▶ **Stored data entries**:
============================================================
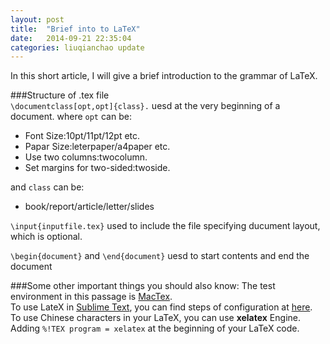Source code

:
 ```yaml
---
layout: post
title:  "Brief into to LaTeX"
date:   2014-09-21 22:35:04
categories: liuqianchao update
---
```


In this short article, I will give a brief introduction to the grammar of LaTeX.   

###Structure of .tex file    
```\documentclass[opt,opt]{class}.``` uesd at the very beginning of a document. where `opt` can be:  

- Font Size:10pt/11pt/12pt etc.   
- Papar Size:leterpaper/a4paper etc.   
- Use two columns:twocolumn.   
- Set margins for two-sided:twoside.  
 
and `class` can be:   

- book/report/article/letter/slides   
   
```\input{inputfile.tex}``` used to include the file specifying ducument layout, which is optional.   
   
```\begin{document}``` and ```\end{document}``` uesd to start contents and end the document   
   
###Some other important things you should also know:
The test environment in this passage is [MacTex](http://tug.org/mactex/morepackages.html).   
To use LateX in [Sublime Text](www.sublimetext.com/), you can find steps of configuration at [here](http://economistry.com/2013/01/installing-and-using-latex-for-mac/).   
To use Chinese characters in your LaTeX, you can use **xelatex** Engine. Adding ```%!TEX program = xelatex``` at the beginning of your LaTeX code.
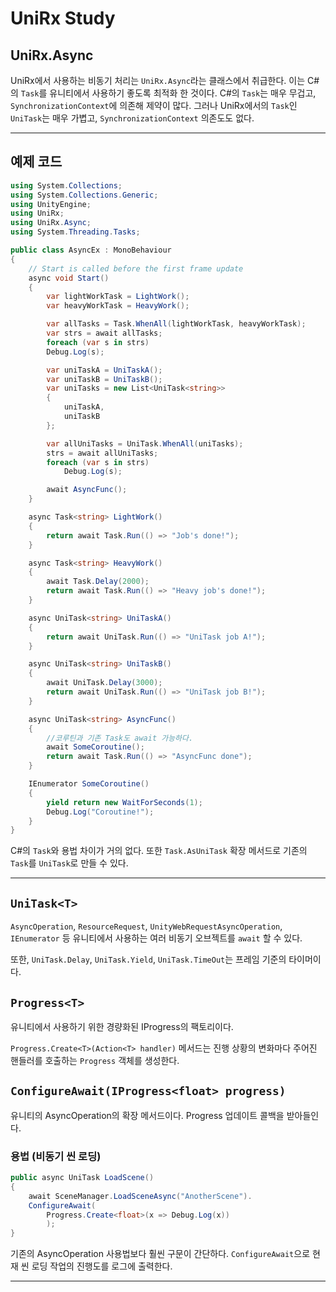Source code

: # UniRx Study
## UniRx.Async

UniRx에서 사용하는 비동기 처리는 `UniRx.Async`라는 클래스에서 취급한다. 이는 C#의 `Task`를 유니티에서 사용하기 좋도록 최적화 한 것이다. C#의 `Task`는 매우 무겁고, `SynchronizationContext`에 의존해 제약이 많다. 그러나 UniRx에서의 `Task`인 `UniTask`는 매우 가볍고, `SynchronizationContext` 의존도도 없다.

---

## 예제 코드

```cs
using System.Collections;
using System.Collections.Generic;
using UnityEngine;
using UniRx;
using UniRx.Async;
using System.Threading.Tasks;

public class AsyncEx : MonoBehaviour
{
    // Start is called before the first frame update
    async void Start()
    {
        var lightWorkTask = LightWork();
        var heavyWorkTask = HeavyWork();

        var allTasks = Task.WhenAll(lightWorkTask, heavyWorkTask);
        var strs = await allTasks;
        foreach (var s in strs)
        Debug.Log(s);

        var uniTaskA = UniTaskA();
        var uniTaskB = UniTaskB();
        var uniTasks = new List<UniTask<string>>
        {
            uniTaskA,
            uniTaskB
        };

        var allUniTasks = UniTask.WhenAll(uniTasks);
        strs = await allUniTasks;
        foreach (var s in strs)
            Debug.Log(s);

        await AsyncFunc();
    }

    async Task<string> LightWork()
    {
        return await Task.Run(() => "Job's done!");
    }

    async Task<string> HeavyWork()
    {
    	await Task.Delay(2000);
    	return await Task.Run(() => "Heavy job's done!");
    }

    async UniTask<string> UniTaskA()
    {
    	return await UniTask.Run(() => "UniTask job A!");
    }

    async UniTask<string> UniTaskB()
    {
    	await UniTask.Delay(3000);
    	return await UniTask.Run(() => "UniTask job B!");
    }

    async UniTask<string> AsyncFunc()
    {
        //코루틴과 기존 Task도 await 가능하다.
        await SomeCoroutine();
        return await Task.Run(() => "AsyncFunc done");
    }

    IEnumerator SomeCoroutine()
    {
        yield return new WaitForSeconds(1);
        Debug.Log("Coroutine!");
    }
}
```

C#의 `Task`와 용법 차이가 거의 없다. 또한 `Task.AsUniTask` 확장 메서드로 기존의 `Task`를 `UniTask`로 만들 수 있다.

---

## `UniTask<T>`

`AsyncOperation`, `ResourceRequest`, `UnityWebRequestAsyncOperation`, `IEnumerator` 등 유니티에서 사용하는 여러 비동기 오브젝트를 `await` 할 수 있다.

또한, `UniTask.Delay`, `UniTask.Yield`, `UniTask.TimeOut`는 프레임 기준의 타이머이다.

## `Progress<T>`

유니티에서 사용하기 위한 경량화된 IProgress의 팩토리이다.

`Progress.Create<T>(Action<T> handler)` 메서드는 진행 상황의 변화마다 주어진 핸들러를 호출하는 `Progress` 객체를 생성한다.

## `ConfigureAwait(IProgress<float> progress)`

유니티의 AsyncOperation의 확장 메서드이다. Progress 업데이트 콜백을 받아들인다.

### 용법 (비동기 씬 로딩)

```cs
public async UniTask LoadScene()
{
    await SceneManager.LoadSceneAsync("AnotherScene").
    ConfigureAwait(
        Progress.Create<float>(x => Debug.Log(x))
        );
}
```

기존의 AsyncOperation 사용법보다 훨씬 구문이 간단하다. `ConfigureAwait`으로 현재 씬 로딩 작업의 진행도를 로그에 출력한다.

---

##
============================================================
▶ **What the task asks**:
Please copy each line of the entries in which the word "http" shows up.

▶ **Answer space**:
The test environment in this passage is [MacTex](http://tug.org/mactex/morepackages.html).   
To use LateX in [Sublime Text](www.sublimetext.com/), you can find steps of configuration at [here](http://economistry.com/2013/01/installing-and-using-latex-for-mac/).   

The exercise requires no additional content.